Sentámo-nos na sala, muitos meses depois da última vez, e levávamos por isso mais saudades de toda a mística de ver um filme no cinema do que propriamente expectativa em relação ao filme em si. Aliás, até estávamos meio desconfiados por todo o hype das últimas semanas em torno da prestação de Carey Mulligan, nomeada para o Oscar de Melhor Actriz Principal. Resumindo, esperávamos um bom filme e queríamos mesmo perceber se todos os elogios à actriz eram apropriados ou se era o tema do filme a proporcioná-los.

A VINGANÇA AO LIMITE

Não há como escrever sobre o filme e sobre a prestação da protagonista sem abordar o tema central do filme: o assédio/abuso de mulheres em momentos de vulnerabilidade. Parece-nos que pode mesmo dizer-se que é um tema muito relacionado a movimentos recentes como o “Me too”, e outros do tipo.

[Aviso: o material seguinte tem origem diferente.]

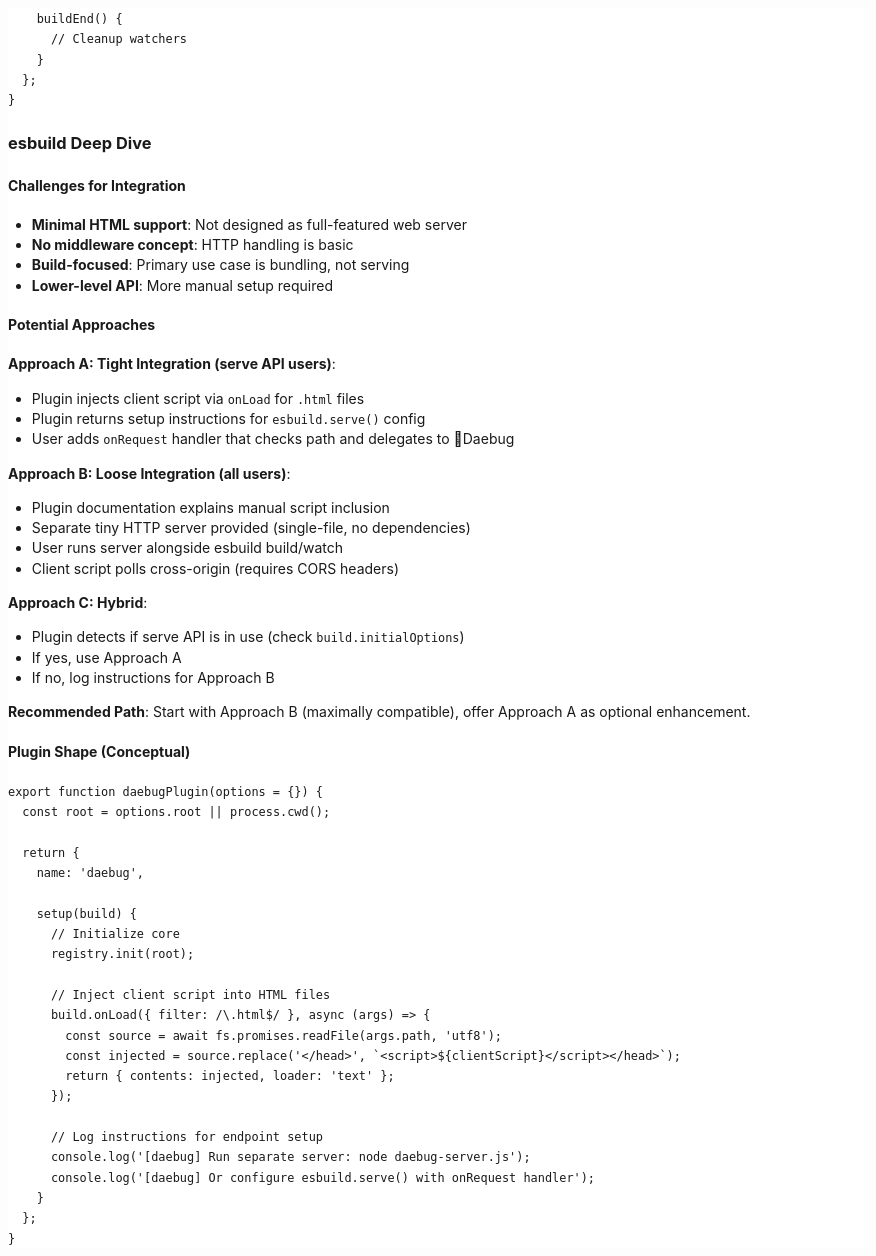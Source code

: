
 ```
    buildEnd() {
      // Cleanup watchers
    }
  };
}
```

### esbuild Deep Dive

#### Challenges for Integration

- **Minimal HTML support**: Not designed as full-featured web server
- **No middleware concept**: HTTP handling is basic
- **Build-focused**: Primary use case is bundling, not serving
- **Lower-level API**: More manual setup required

#### Potential Approaches

**Approach A: Tight Integration (serve API users)**:
- Plugin injects client script via `onLoad` for `.html` files
- Plugin returns setup instructions for `esbuild.serve()` config
- User adds `onRequest` handler that checks path and delegates to 👾Daebug

**Approach B: Loose Integration (all users)**:
- Plugin documentation explains manual script inclusion
- Separate tiny HTTP server provided (single-file, no dependencies)
- User runs server alongside esbuild build/watch
- Client script polls cross-origin (requires CORS headers)

**Approach C: Hybrid**:
- Plugin detects if serve API is in use (check `build.initialOptions`)
- If yes, use Approach A
- If no, log instructions for Approach B

**Recommended Path**: Start with Approach B (maximally compatible), offer Approach A as optional enhancement.

#### Plugin Shape (Conceptual)

```
export function daebugPlugin(options = {}) {
  const root = options.root || process.cwd();
  
  return {
    name: 'daebug',
    
    setup(build) {
      // Initialize core
      registry.init(root);
      
      // Inject client script into HTML files
      build.onLoad({ filter: /\.html$/ }, async (args) => {
        const source = await fs.promises.readFile(args.path, 'utf8');
        const injected = source.replace('</head>', `<script>${clientScript}</script></head>`);
        return { contents: injected, loader: 'text' };
      });
      
      // Log instructions for endpoint setup
      console.log('[daebug] Run separate server: node daebug-server.js');
      console.log('[daebug] Or configure esbuild.serve() with onRequest handler');
    }
  };
}
```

Neste Promising Young Woman, Cassandra (Carey Mulligan) é uma jovem adulta traumatizada com algo que aconteceu no seu passado e que procura, no presente, impedir que o mesmo aconteça a outras pessoas e que a certo ponto decide levar a missão a outro nível, e começa a tentar vingar-se de todos aqueles que a traumatizaram.

MUITO BOAS SURPRESAS

Apesar de a narrativa ser, de facto, interessante, aquilo de que mais gostámos foi da fotografia e filmagem. Há três ou quatro cenas que valem o bilhete pela forma como foram pensadas e realizadas – normalmente sempre na exploração do movimento (quer das personagens quer da câmara). Não queremos deixar spoilers, mas fixem que as que mais gostámos foram a da farmácia e a do carro no meio da estrada!

Quanto a Carey Mulligan… ficámos sem palavras. Tem neste filme a sua melhor interpretação da carreira, sem margem para dúvidas. A forma como nos mostra todos os seus recursos enquanto atriz num só filme é arrebatadora – passa por todos os estados emocionais e de forma convincente: consegue estar feliz; fingir estar feliz; estar triste; fingir estar triste; passa pela paixão, pela raiva e pela loucura.

Sem querer comparar o incomparável, há momentos de alguma loucura em que vemos uns traços de Joker… totalmente adequados! Não fosse a performance de outro mundo de Frances McDormand em Nomadland e o Oscar seria, muito provavelmente, dela.

Por fim, outro dos pontos fortes do filme: a banda sonora. Já há muito que não víamos um filme para as massas com uma banda sonora tão bem adaptada à história e que fala por sí só. Stars Are Blind (Paris Hilton), Toxic (Britney Spears) e o clássico It’s Raining Men são algumas das músicas – adaptadas – que surgem no filme e lhe conferem uma vida distinta.

O filme está nos cinemas desde quinta-feira e, vão por nós, é daqueles a não perder.